RECORDS PROVIDED:
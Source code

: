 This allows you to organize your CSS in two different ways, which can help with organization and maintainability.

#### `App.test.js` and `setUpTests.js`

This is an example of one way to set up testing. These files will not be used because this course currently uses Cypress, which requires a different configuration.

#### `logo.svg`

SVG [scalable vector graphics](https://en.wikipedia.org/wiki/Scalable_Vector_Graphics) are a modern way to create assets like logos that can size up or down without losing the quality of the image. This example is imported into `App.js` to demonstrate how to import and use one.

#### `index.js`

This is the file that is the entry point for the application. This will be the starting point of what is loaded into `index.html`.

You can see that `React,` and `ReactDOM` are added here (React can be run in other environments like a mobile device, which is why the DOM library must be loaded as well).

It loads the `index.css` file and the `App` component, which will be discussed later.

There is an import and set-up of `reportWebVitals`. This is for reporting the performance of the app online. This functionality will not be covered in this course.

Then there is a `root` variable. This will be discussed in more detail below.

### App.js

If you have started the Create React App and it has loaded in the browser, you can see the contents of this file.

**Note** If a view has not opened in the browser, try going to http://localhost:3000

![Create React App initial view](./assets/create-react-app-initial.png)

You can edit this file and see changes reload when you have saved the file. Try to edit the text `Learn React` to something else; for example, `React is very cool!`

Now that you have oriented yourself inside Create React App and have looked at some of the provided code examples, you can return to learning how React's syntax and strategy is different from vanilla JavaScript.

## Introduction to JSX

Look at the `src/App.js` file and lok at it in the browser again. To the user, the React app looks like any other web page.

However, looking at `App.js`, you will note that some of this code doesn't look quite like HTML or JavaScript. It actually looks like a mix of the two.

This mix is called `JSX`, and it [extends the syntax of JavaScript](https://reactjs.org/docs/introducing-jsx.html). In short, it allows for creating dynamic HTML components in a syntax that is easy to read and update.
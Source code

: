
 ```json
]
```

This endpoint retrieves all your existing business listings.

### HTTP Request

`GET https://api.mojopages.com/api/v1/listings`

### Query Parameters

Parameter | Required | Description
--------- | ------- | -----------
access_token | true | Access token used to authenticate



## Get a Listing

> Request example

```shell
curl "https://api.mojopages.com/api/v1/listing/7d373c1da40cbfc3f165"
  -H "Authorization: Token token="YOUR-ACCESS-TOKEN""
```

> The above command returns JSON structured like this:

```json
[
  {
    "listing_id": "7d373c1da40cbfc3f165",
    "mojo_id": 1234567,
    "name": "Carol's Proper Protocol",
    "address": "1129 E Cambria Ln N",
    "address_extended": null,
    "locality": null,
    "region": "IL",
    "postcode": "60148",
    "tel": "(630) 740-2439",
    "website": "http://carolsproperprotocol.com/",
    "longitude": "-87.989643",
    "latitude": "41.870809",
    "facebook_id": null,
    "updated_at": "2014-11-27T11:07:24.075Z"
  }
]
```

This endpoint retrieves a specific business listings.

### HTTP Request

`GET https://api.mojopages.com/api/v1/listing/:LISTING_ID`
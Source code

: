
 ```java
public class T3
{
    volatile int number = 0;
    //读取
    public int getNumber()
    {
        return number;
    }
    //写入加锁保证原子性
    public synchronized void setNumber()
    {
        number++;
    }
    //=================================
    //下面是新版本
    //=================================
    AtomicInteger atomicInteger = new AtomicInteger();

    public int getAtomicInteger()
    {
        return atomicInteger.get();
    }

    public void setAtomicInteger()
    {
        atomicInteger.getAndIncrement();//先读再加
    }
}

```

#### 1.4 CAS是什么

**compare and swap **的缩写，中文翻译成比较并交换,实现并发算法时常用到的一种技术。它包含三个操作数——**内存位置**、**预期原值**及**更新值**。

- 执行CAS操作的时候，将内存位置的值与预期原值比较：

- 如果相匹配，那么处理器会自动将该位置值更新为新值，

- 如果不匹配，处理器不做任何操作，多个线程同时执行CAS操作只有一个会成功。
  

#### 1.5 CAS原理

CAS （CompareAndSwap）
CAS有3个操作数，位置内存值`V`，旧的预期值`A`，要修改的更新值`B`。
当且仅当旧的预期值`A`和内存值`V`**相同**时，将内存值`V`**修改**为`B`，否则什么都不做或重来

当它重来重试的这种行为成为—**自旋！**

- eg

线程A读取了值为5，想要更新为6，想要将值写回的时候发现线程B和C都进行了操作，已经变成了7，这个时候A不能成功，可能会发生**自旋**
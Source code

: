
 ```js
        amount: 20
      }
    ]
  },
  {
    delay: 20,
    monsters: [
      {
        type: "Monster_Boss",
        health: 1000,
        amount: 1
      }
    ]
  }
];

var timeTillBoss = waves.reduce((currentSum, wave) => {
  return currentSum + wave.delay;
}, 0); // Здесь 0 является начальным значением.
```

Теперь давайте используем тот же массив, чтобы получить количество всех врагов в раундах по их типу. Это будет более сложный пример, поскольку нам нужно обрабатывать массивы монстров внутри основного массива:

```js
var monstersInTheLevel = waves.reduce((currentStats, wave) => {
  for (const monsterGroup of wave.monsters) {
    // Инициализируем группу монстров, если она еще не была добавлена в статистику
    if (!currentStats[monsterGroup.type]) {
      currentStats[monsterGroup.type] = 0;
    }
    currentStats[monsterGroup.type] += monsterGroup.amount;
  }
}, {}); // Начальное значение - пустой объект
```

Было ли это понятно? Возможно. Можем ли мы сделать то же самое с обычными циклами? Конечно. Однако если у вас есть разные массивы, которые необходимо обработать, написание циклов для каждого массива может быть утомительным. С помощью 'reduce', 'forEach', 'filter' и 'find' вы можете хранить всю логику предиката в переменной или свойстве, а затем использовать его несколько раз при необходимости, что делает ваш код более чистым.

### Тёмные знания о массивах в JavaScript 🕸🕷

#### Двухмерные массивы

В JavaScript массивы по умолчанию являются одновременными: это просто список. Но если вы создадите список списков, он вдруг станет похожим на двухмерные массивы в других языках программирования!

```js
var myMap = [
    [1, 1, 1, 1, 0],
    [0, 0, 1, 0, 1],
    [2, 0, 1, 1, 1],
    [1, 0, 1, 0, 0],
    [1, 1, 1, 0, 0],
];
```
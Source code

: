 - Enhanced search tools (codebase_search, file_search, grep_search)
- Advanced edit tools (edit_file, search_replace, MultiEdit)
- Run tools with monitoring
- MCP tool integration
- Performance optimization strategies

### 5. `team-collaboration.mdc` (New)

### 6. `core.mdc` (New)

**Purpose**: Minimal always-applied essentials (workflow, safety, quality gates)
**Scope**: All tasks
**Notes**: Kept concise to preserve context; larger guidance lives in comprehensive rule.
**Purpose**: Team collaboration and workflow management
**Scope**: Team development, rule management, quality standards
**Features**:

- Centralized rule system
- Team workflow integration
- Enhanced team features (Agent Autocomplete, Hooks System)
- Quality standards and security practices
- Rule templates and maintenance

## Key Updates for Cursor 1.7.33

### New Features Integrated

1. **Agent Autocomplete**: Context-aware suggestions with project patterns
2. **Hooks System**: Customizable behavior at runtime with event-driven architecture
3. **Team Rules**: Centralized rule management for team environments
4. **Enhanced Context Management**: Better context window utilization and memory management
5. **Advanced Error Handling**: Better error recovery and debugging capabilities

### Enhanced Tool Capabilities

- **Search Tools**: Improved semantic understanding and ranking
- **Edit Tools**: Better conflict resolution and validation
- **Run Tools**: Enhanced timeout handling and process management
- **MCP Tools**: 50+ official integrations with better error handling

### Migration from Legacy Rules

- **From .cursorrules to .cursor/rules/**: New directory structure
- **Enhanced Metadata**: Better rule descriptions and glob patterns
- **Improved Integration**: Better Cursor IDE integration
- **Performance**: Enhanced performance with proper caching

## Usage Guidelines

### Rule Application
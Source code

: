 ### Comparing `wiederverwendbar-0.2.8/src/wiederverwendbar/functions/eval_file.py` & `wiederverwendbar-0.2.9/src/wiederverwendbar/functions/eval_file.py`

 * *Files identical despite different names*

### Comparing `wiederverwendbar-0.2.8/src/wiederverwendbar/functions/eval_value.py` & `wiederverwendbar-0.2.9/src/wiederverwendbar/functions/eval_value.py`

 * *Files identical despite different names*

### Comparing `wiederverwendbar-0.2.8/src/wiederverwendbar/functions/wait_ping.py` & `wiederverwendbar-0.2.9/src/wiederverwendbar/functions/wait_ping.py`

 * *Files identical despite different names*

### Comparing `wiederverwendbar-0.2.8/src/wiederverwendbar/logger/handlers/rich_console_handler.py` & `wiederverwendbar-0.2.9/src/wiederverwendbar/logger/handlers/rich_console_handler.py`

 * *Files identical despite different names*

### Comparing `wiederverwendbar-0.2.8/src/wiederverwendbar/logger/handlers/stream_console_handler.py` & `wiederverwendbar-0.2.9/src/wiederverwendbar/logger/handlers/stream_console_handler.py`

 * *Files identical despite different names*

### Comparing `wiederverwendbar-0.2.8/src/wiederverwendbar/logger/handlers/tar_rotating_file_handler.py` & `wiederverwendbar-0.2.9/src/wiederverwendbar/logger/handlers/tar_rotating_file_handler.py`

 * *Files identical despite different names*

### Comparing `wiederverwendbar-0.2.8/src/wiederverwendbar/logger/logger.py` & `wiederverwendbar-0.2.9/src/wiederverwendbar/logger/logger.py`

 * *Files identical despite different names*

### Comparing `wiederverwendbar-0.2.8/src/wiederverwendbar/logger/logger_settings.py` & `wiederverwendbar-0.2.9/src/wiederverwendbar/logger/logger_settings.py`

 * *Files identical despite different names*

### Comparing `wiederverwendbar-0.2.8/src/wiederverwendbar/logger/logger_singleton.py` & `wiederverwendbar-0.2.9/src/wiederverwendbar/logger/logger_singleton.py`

WHAT YOU WILL DO:
Every line from the one with "### Rule Application" to the end of the records above should be returned exactly, and no other lines.

FINISHED TASK:
### Rule Application
Source code

: ### Comparing `wiederverwendbar-0.2.8/src/wiederverwendbar/functions/eval_file.py` & `wiederverwendbar-0.2.9/src/wiederverwendbar/functions/eval_file.py`

 * *Files identical despite different names*

### Comparing `wiederverwendbar-0.2.8/src/wiederverwendbar/functions/eval_value.py` & `wiederverwendbar-0.2.9/src/wiederverwendbar/functions/eval_value.py`

 * *Files identical despite different names*

### Comparing `wiederverwendbar-0.2.8/src/wiederverwendbar/functions/wait_ping.py` & `wiederverwendbar-0.2.9/src/wiederverwendbar/functions/wait_ping.py`

 * *Files identical despite different names*

### Comparing `wiederverwendbar-0.2.8/src/wiederverwendbar/logger/handlers/rich_console_handler.py` & `wiederverwendbar-0.2.9/src/wiederverwendbar/logger/handlers/rich_console_handler.py`

 * *Files identical despite different names*

### Comparing `wiederverwendbar-0.2.8/src/wiederverwendbar/logger/handlers/stream_console_handler.py` & `wiederverwendbar-0.2.9/src/wiederverwendbar/logger/handlers/stream_console_handler.py`

 * *Files identical despite different names*

### Comparing `wiederverwendbar-0.2.8/src/wiederverwendbar/logger/handlers/tar_rotating_file_handler.py` & `wiederverwendbar-0.2.9/src/wiederverwendbar/logger/handlers/tar_rotating_file_handler.py`

 * *Files identical despite different names*

### Comparing `wiederverwendbar-0.2.8/src/wiederverwendbar/logger/logger.py` & `wiederverwendbar-0.2.9/src/wiederverwendbar/logger/logger.py`

 * *Files identical despite different names*

### Comparing `wiederverwendbar-0.2.8/src/wiederverwendbar/logger/logger_settings.py` & `wiederverwendbar-0.2.9/src/wiederverwendbar/logger/logger_settings.py`

 * *Files identical despite different names*

### Comparing `wiederverwendbar-0.2.8/src/wiederverwendbar/logger/logger_singleton.py` & `wiederverwendbar-0.2.9/src/wiederverwendbar/logger/logger_singleton.py`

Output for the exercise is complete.